__DATA SECTION__:
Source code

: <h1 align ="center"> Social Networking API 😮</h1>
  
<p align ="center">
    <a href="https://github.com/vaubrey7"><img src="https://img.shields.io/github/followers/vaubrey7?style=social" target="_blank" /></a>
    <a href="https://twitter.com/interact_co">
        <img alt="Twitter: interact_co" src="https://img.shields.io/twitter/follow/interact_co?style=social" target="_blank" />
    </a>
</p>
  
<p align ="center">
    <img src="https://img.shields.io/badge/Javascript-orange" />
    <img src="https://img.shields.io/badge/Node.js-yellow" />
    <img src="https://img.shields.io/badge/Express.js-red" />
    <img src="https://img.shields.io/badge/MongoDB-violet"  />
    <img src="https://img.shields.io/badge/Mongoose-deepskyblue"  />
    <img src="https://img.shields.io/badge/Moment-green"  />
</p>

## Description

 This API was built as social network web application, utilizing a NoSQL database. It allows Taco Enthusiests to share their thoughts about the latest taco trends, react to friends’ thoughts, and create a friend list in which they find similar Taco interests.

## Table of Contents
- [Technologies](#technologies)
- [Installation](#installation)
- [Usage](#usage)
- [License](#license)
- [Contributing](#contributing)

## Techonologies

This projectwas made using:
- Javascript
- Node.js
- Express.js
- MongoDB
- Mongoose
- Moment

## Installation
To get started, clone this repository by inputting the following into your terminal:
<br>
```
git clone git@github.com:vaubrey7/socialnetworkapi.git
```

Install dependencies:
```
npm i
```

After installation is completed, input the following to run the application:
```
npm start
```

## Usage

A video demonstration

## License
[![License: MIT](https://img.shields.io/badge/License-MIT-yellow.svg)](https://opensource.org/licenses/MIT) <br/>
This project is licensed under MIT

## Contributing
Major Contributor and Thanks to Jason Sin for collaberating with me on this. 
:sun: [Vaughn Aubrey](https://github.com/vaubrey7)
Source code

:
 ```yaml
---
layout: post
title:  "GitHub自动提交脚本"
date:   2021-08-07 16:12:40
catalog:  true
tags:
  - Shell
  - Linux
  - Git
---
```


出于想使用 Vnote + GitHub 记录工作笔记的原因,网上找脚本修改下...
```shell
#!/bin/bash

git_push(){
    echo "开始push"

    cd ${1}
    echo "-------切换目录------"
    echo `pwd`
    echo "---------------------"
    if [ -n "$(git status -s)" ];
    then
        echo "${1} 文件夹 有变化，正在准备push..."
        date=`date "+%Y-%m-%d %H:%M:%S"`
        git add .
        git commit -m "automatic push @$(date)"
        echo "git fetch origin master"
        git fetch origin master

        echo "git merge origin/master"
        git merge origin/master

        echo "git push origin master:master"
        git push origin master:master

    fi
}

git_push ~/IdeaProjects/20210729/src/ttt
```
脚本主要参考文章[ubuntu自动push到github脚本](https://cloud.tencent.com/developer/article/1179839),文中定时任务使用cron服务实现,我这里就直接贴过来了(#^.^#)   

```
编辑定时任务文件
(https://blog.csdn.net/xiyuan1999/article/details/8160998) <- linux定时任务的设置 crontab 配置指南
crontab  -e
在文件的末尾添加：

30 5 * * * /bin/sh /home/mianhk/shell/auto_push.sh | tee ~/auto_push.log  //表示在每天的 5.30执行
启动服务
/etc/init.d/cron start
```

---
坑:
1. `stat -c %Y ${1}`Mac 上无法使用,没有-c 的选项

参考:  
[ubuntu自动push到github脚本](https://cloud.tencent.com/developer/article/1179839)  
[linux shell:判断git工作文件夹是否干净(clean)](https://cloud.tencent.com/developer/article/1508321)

__WORK ORDER__: Look over the entries for "tencent", then copy every line that includes that string.

__RESULT OF THE EXERCISE__:
脚本主要参考文章[ubuntu自动push到github脚本](https://cloud.tencent.com/developer/article/1179839),文中定时任务使用cron服务实现,我这里就直接贴过来了(#^.^#)   
[ubuntu自动push到github脚本](https://cloud.tencent.com/developer/article/1179839)  
[linux shell:判断git工作文件夹是否干净(clean)](https://cloud.tencent.com/developer/article/1508321)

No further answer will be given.